I just met Juan Luna. His famous work that is, the Spoliarium. And it is spelled as such, not the often-used “Spolarium.”
Many years ago, the nearest I could get into seeing it were on television, history books, art magazines, and the internet. I’ve been based in Manila for three years and haven’t gaped at it in person until last November 17. It’s like—as how a friend’s friend put it—being in Paris and not seeing the Mona Lisa at the Louvre Museum in Paris. Really embarrassing for any art enthusiast.
The 4.22 meters x 7.675 meters oil painting, housed in the National Museum of the Philippines, was Luna’s piece to the Madrid Art Exposition in 1884 which actually won him a gold medal. To say that it easily topped the said competition is an understatement. It depicts the aftermath of a gruesome spectacle in Rome that is a gladiatorial match. Spoliarium, according to the museum’s official site, refers to “the basement of the Roman Colosseum where the fallen and dying gladiators are dumped and devoid of their worldly possessions.”

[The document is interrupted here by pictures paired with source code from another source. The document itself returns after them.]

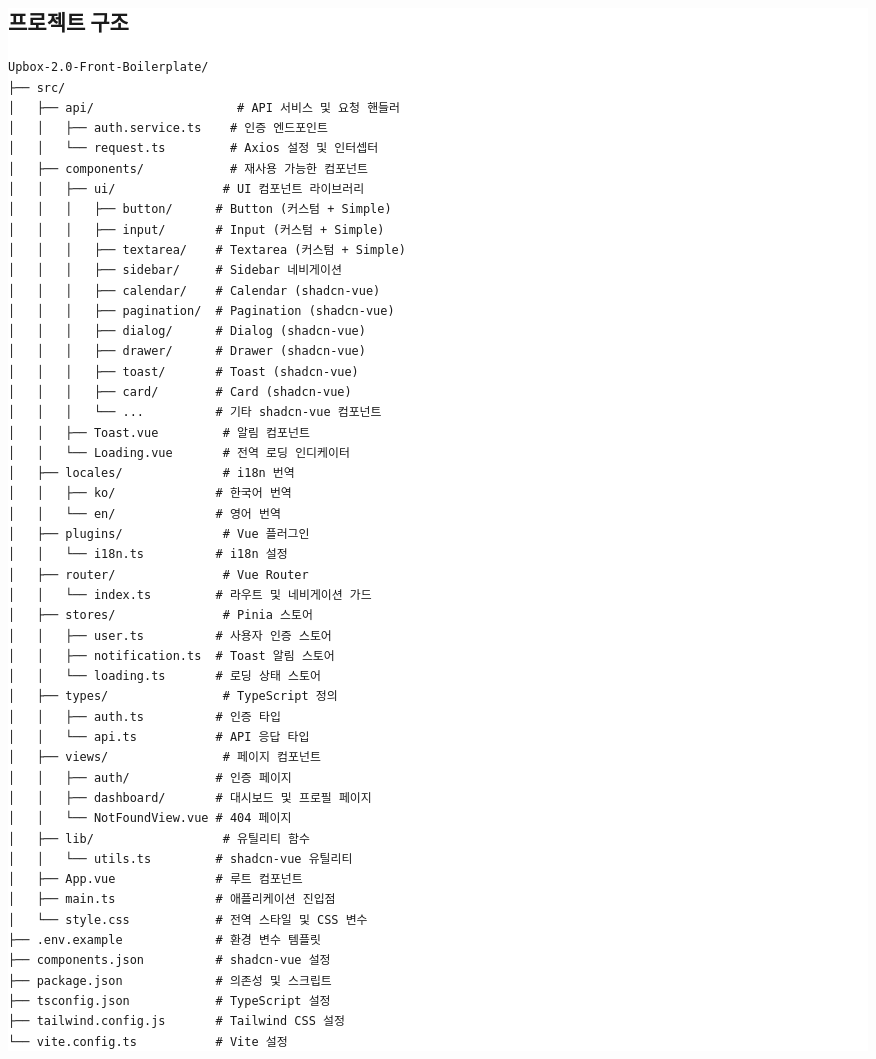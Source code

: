 ## 프로젝트 구조

```
Upbox-2.0-Front-Boilerplate/
├── src/
│   ├── api/                    # API 서비스 및 요청 핸들러
│   │   ├── auth.service.ts    # 인증 엔드포인트
│   │   └── request.ts         # Axios 설정 및 인터셉터
│   ├── components/            # 재사용 가능한 컴포넌트
│   │   ├── ui/               # UI 컴포넌트 라이브러리
│   │   │   ├── button/      # Button (커스텀 + Simple)
│   │   │   ├── input/       # Input (커스텀 + Simple)
│   │   │   ├── textarea/    # Textarea (커스텀 + Simple)
│   │   │   ├── sidebar/     # Sidebar 네비게이션
│   │   │   ├── calendar/    # Calendar (shadcn-vue)
│   │   │   ├── pagination/  # Pagination (shadcn-vue)
│   │   │   ├── dialog/      # Dialog (shadcn-vue)
│   │   │   ├── drawer/      # Drawer (shadcn-vue)
│   │   │   ├── toast/       # Toast (shadcn-vue)
│   │   │   ├── card/        # Card (shadcn-vue)
│   │   │   └── ...          # 기타 shadcn-vue 컴포넌트
│   │   ├── Toast.vue         # 알림 컴포넌트
│   │   └── Loading.vue       # 전역 로딩 인디케이터
│   ├── locales/              # i18n 번역
│   │   ├── ko/              # 한국어 번역
│   │   └── en/              # 영어 번역
│   ├── plugins/              # Vue 플러그인
│   │   └── i18n.ts          # i18n 설정
│   ├── router/               # Vue Router
│   │   └── index.ts         # 라우트 및 네비게이션 가드
│   ├── stores/               # Pinia 스토어
│   │   ├── user.ts          # 사용자 인증 스토어
│   │   ├── notification.ts  # Toast 알림 스토어
│   │   └── loading.ts       # 로딩 상태 스토어
│   ├── types/                # TypeScript 정의
│   │   ├── auth.ts          # 인증 타입
│   │   └── api.ts           # API 응답 타입
│   ├── views/                # 페이지 컴포넌트
│   │   ├── auth/            # 인증 페이지
│   │   ├── dashboard/       # 대시보드 및 프로필 페이지
│   │   └── NotFoundView.vue # 404 페이지
│   ├── lib/                  # 유틸리티 함수
│   │   └── utils.ts         # shadcn-vue 유틸리티
│   ├── App.vue              # 루트 컴포넌트
│   ├── main.ts              # 애플리케이션 진입점
│   └── style.css            # 전역 스타일 및 CSS 변수
├── .env.example             # 환경 변수 템플릿
├── components.json          # shadcn-vue 설정
├── package.json             # 의존성 및 스크립트
├── tsconfig.json            # TypeScript 설정
├── tailwind.config.js       # Tailwind CSS 설정
└── vite.config.ts           # Vite 설정
```
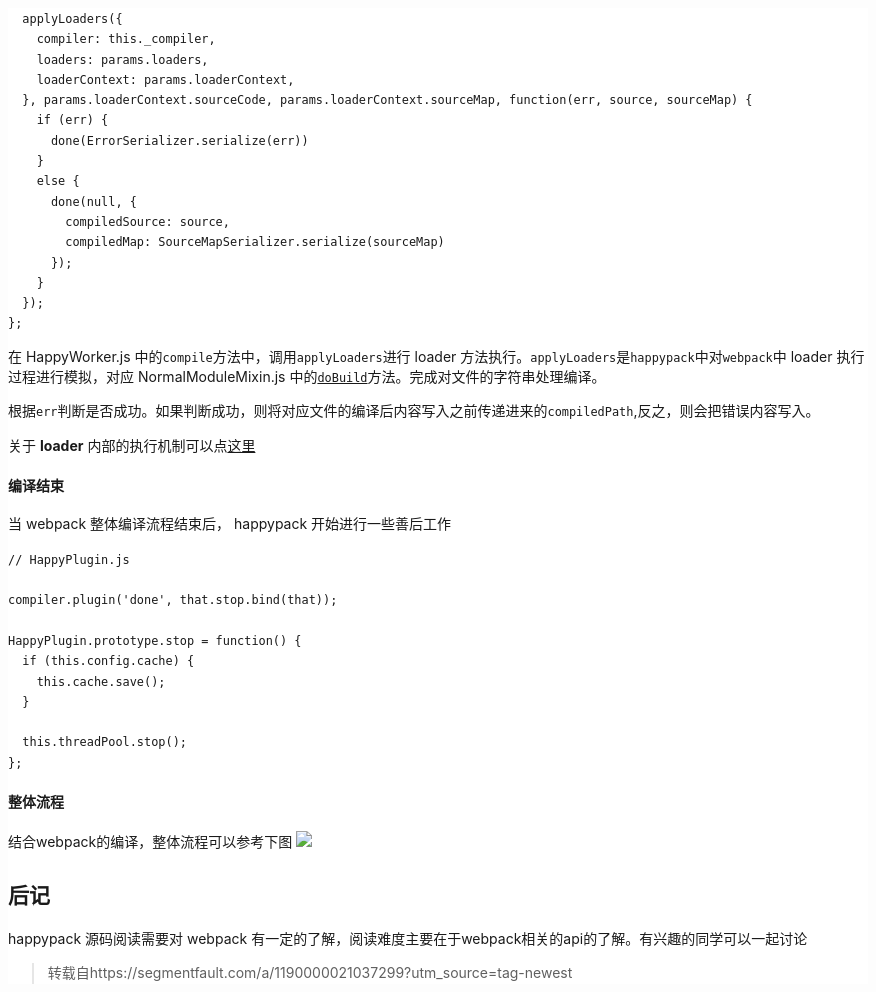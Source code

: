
 ```
  applyLoaders({
    compiler: this._compiler,
    loaders: params.loaders,
    loaderContext: params.loaderContext,
  }, params.loaderContext.sourceCode, params.loaderContext.sourceMap, function(err, source, sourceMap) {
    if (err) {
      done(ErrorSerializer.serialize(err))
    }
    else {
      done(null, {
        compiledSource: source,
        compiledMap: SourceMapSerializer.serialize(sourceMap)
      });
    }
  });
};
```

在 HappyWorker.js 中的`compile`方法中，调用`applyLoaders`进行 loader 方法执行。`applyLoaders`是`happypack`中对`webpack`中 loader 执行过程进行模拟，对应 NormalModuleMixin.js 中的[`doBuild`](https://github.com/webpack/core/blob/master/lib/NormalModuleMixin.js#L49)方法。完成对文件的字符串处理编译。

根据`err`判断是否成功。如果判断成功，则将对应文件的编译后内容写入之前传递进来的`compiledPath`,反之，则会把错误内容写入。

关于 **loader** 内部的执行机制可以点[这里](https://segmentfault.com/a/1190000021037299?utm_source=tag-newest#)

#### 编译结束

当 webpack 整体编译流程结束后， happypack 开始进行一些善后工作

```
// HappyPlugin.js

compiler.plugin('done', that.stop.bind(that));

HappyPlugin.prototype.stop = function() {
  if (this.config.cache) {
    this.cache.save();
  }

  this.threadPool.stop();
};

```

#### 整体流程

结合webpack的编译，整体流程可以参考下图
![](https://upload-images.jianshu.io/upload_images/10024246-3f564e9018081005.png?imageMogr2/auto-orient/strip%7CimageView2/2/w/1240)


## 后记

happypack 源码阅读需要对 webpack 有一定的了解，阅读难度主要在于webpack相关的api的了解。有兴趣的同学可以一起讨论
>转载自https://segmentfault.com/a/1190000021037299?utm_source=tag-newest
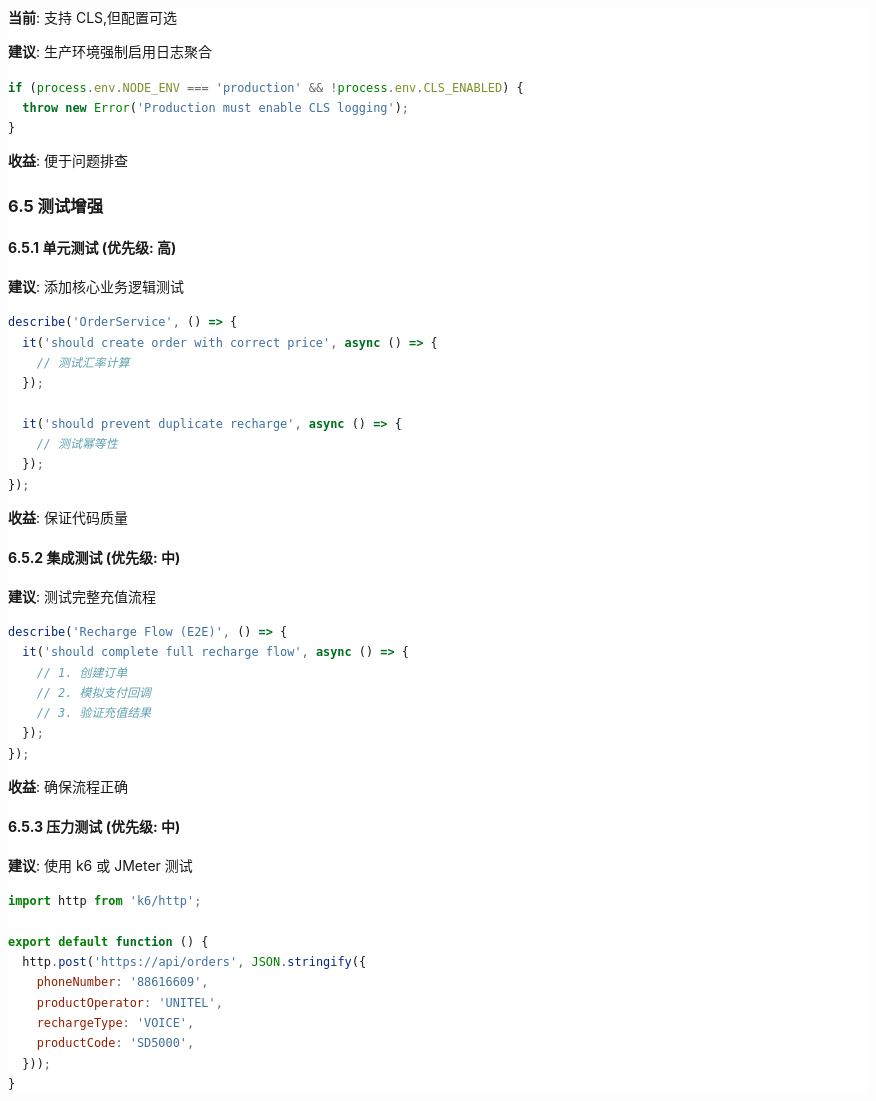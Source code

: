 **当前**: 支持 CLS,但配置可选

**建议**: 生产环境强制启用日志聚合
```typescript
if (process.env.NODE_ENV === 'production' && !process.env.CLS_ENABLED) {
  throw new Error('Production must enable CLS logging');
}
```

**收益**: 便于问题排查

### 6.5 测试增强

#### 6.5.1 单元测试 (优先级: 高)

**建议**: 添加核心业务逻辑测试
```typescript
describe('OrderService', () => {
  it('should create order with correct price', async () => {
    // 测试汇率计算
  });

  it('should prevent duplicate recharge', async () => {
    // 测试幂等性
  });
});
```

**收益**: 保证代码质量

#### 6.5.2 集成测试 (优先级: 中)

**建议**: 测试完整充值流程
```typescript
describe('Recharge Flow (E2E)', () => {
  it('should complete full recharge flow', async () => {
    // 1. 创建订单
    // 2. 模拟支付回调
    // 3. 验证充值结果
  });
});
```

**收益**: 确保流程正确

#### 6.5.3 压力测试 (优先级: 中)

**建议**: 使用 k6 或 JMeter 测试
```javascript
import http from 'k6/http';

export default function () {
  http.post('https://api/orders', JSON.stringify({
    phoneNumber: '88616609',
    productOperator: 'UNITEL',
    rechargeType: 'VOICE',
    productCode: 'SD5000',
  }));
}
```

The work is vast but the emotional force it contains is bigger, much more enormous than its canvas. Every wrinkle on every face, every wilted limb of each lifeless man constitutes to a story that transcends what it visually features: the frailty of human life, the impact of death, the everyday horror of what could happen next.
Juan Luna’s Spoliarium—along with the museum’s other masterpieces by Fernando Amorsolo, Jose Joya, Cesar Legaspi, my favorites Ang Kiukok and Vicente Manansala, and many more— is proof that art remains one of man’s triumphant mementos that become richer, more profound, and more relevant in each passing time.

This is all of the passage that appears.